Me educaron en colegio católico, pero pasados los quince años, mi conexión con algo superior estaba congelada, casi muerta. Empecé a llenarme de miedo cuando, al pronunciar la palabra Dios, sentía que estaba hablando de un amigo imaginario, porque si ese amigo no existía, la cosa iba a ponerse bien jodida. Tengo que reconocer que las clases de religión me dejaron lo mejor que tengo en la vida, eso sí. La lectura asidua de aquel libro sagrado y oír a mi profesora Carmencita, apasionada como nadie con la religión, contando esos dramas bíblicos sembraron en mí la semilla de un afán: el de contar historias.Pero cuando tuve la necesidad de una verdadera espiritualidad no me sirvió de nada la religión, por no decir que incluso la tradición judeocristiana de la culpa obstaculizó mi camino a la fe. No entendía por qué me resistía a aceptar que algo más grande que yo se encargaba del insignificante argumento de mi vida, hasta que empecé a hacer yoga y a experimentar un nuevo despertar espiritual desprovisto de figuras atemorizantes que más que pensarse, se sentía con el cuerpo, con la respiración.

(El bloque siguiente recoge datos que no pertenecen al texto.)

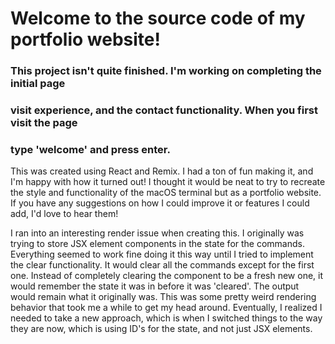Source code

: # Welcome to the source code of my portfolio website!

### This project isn't quite finished. I'm working on completing the initial page

### visit experience, and the contact functionality. When you first visit the page

### type 'welcome' and press enter.

This was created using React and Remix.
I had a ton of fun making it, and I'm happy with how it turned out!
I thought it would be neat to try to recreate the style and functionality of the macOS terminal but
as a portfolio website.
If you have any suggestions on how I could improve it or features I could add, I'd love to hear them!

I ran into an interesting render issue when creating this. I originally was trying to store JSX element
components in the state for the commands. Everything seemed to work fine doing it this way until I tried
to implement the clear functionality. It would clear all the commands except for the first one. Instead of
completely clearing the component to be a fresh new one, it would remember the state it was in before it was
'cleared'. The output would remain what it originally was. This was some pretty weird rendering behavior that
took me a while to get my head around. Eventually, I realized I needed to take a new approach, which is when
I switched things to the way they are now, which is using ID's for the state, and not just JSX elements.
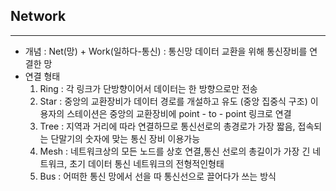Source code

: ## Network
---------------
 - 개념 : Net(망) + Work(일하다-통신) : 통신망 데이터 교환을 위해 통신장비를 연결한 망
 - 연결 형태    
   1. Ring : 각 링크가 단방향이어서 데이터는 한 방향으로만 전송
   2. Star : 중앙의 교환장비가 데이터 경로를 개설하고 유도 (중앙 집중식 구조)
              이용자의 스테이션은 중앙의 교환장비에 point - to - point 링크로 연결
   3. Tree : 지역과 거리에 따라 연결하므로 통신선로의 총경로가  가장 짧음, 접속되는 단말기의 숫자에 맞는 통신 장비 이용가능
   4. Mesh : 네트워크상의 모든 노드를 상호 연결,통신 선로의 총길이가 가장 긴 네트워크, 초기 데이터 통신 네트워크의 전형적인형태
   5. Bus : 어떠한 통신 망에서 선을  따 통신선으로 끌어다가 쓰는 방식
   
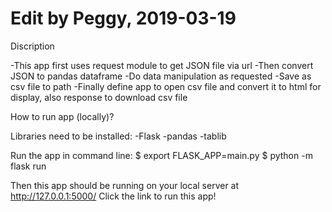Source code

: # Edit by Peggy, 2019-03-19

Discription

-This app first uses request module to get JSON file via url
-Then convert JSON to pandas dataframe
-Do data manipulation as requested
-Save as csv file to path
-Finally define app to open csv file and convert it to html for display, also response to download csv file

How to run app (locally)?

Libraries need to be installed:
-Flask
-pandas
-tablib

Run the app in command line:
$ export FLASK_APP=main.py
$ python -m flask run

Then this app should be running on your local server at http://127.0.0.1:5000/
Click the link to run this app!
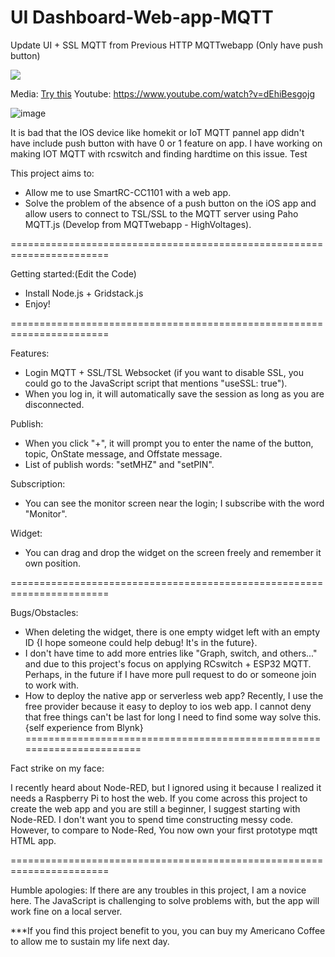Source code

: # UI Dashboard-Web-app-MQTT
Update UI + SSL MQTT from Previous HTTP MQTTwebapp (Only have push button)

<a href="https://www.buymeacoffee.com/T_TIamCrying"><img src="https://img.buymeacoffee.com/button-api/?text=Buy me a coffee&emoji=&slug=T_TIamCrying&button_colour=FF5F5F&font_colour=ffffff&font_family=Cookie&outline_colour=000000&coffee_colour=FFDD00" /></a>


Media:
<a href="https://orrhouseop.netlify.app/" target="_blank" title="Try this" alt="Try this">Try this</a>
Youtube: https://www.youtube.com/watch?v=dEhiBesgojg


![image](https://github.com/feyhong1112/UI-Web-app-MQTT/assets/162882804/e7971477-acf8-442c-9a2c-ebc7e8c265c5)



It is bad that the IOS device like homekit or IoT MQTT pannel app didn't have include push button with have 0 or 1 feature on app.
I have working on making IOT MQTT with rcswitch and finding hardtime on this issue. Test

This project aims to:

- Allow me to use SmartRC-CC1101 with a web app.
- Solve the problem of the absence of a push button on the iOS app and allow users to connect to TSL/SSL to the MQTT server using Paho MQTT.js (Develop from MQTTwebapp - HighVoltages).
  
=======================================================================

Getting started:(Edit the Code)
- Install Node.js + Gridstack.js
- Enjoy!
  
=======================================================================

Features:
   - Login MQTT + SSL/TSL Websocket (if you want to disable SSL, you could go to the JavaScript script that mentions "useSSL: true").
   - When you log in, it will automatically save the session as long as you are disconnected.

Publish:
  - When you click "+", it will prompt you to enter the name of the button, topic, OnState message, and Offstate message.
  - List of publish words: "setMHZ" and "setPIN".

Subscription:
  - You can see the monitor screen near the login; I subscribe with the word "Monitor".

Widget:
  - You can drag and drop the widget on the screen freely and remember it own position.

=======================================================================

Bugs/Obstacles:
* When deleting the widget, there is one empty widget left with an empty ID {I hope someone could help debug! It's in the future}.
* I don't have time to add more entries like "Graph, switch, and others..." and due to this project's focus on applying RCswitch + ESP32 MQTT. Perhaps, in the future if I have more pull request to do or someone join to work with. 
* How to deploy the native app or serverless web app? Recently, I use the free provider because it easy to deploy to ios web app. I cannot deny that free things can't be last for long I need to find some way solve this. {self experience from Blynk}
=======================================================================

Fact strike on my face:

I recently heard about Node-RED, but I ignored using it because I realized it needs a Raspberry Pi to host the web. If you come across this project to create the web app and you are still a beginner, I suggest starting with Node-RED. I don't want you to spend time constructing messy code.
However, to compare to Node-Red, You now own your first prototype mqtt HTML app.

=======================================================================

Humble apologies:
If there are any troubles in this project, I am a novice here. The JavaScript is challenging to solve problems with, but the app will work fine on a local server.

***If you find this project benefit to you, you can buy my Americano Coffee to allow me to sustain my life next day. 
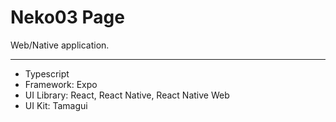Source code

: # Neko03 Page
Web/Native application.

---

- Typescript
- Framework: Expo
- UI Library: React, React Native, React Native Web
- UI Kit: Tamagui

¡Cómo iba a querer creer en un Dios que, además de ser un macho que preña a una mujer como por arte de magia, es un tipo al que se le rinde pleitesía llamándolo Señor, mientras que él premia y castiga según lo que le parezca bien o mal! ¡Cómo iba a querer respetar la voluntad de ese señor que además me obligan a creer que nos creó a su imagen y semejanza (vanidad humana, divino tesoro) por miedo a que me castigara! Era de esperarse que mi camino hacia la fe estuviera más que truncado.

Para poder volver a creer me tocó limpiar todos esos dogmas de fe, que hoy en día me parecen una caricatura, y arrancar de ceros con mi propia caricatura, lo cual implicaba dos cosas imprescindibles: uno, dejar de creer que Dios era un coprotagonista de mi vida con el que podía negociar; y dos, entender que no era ni bueno ni malo.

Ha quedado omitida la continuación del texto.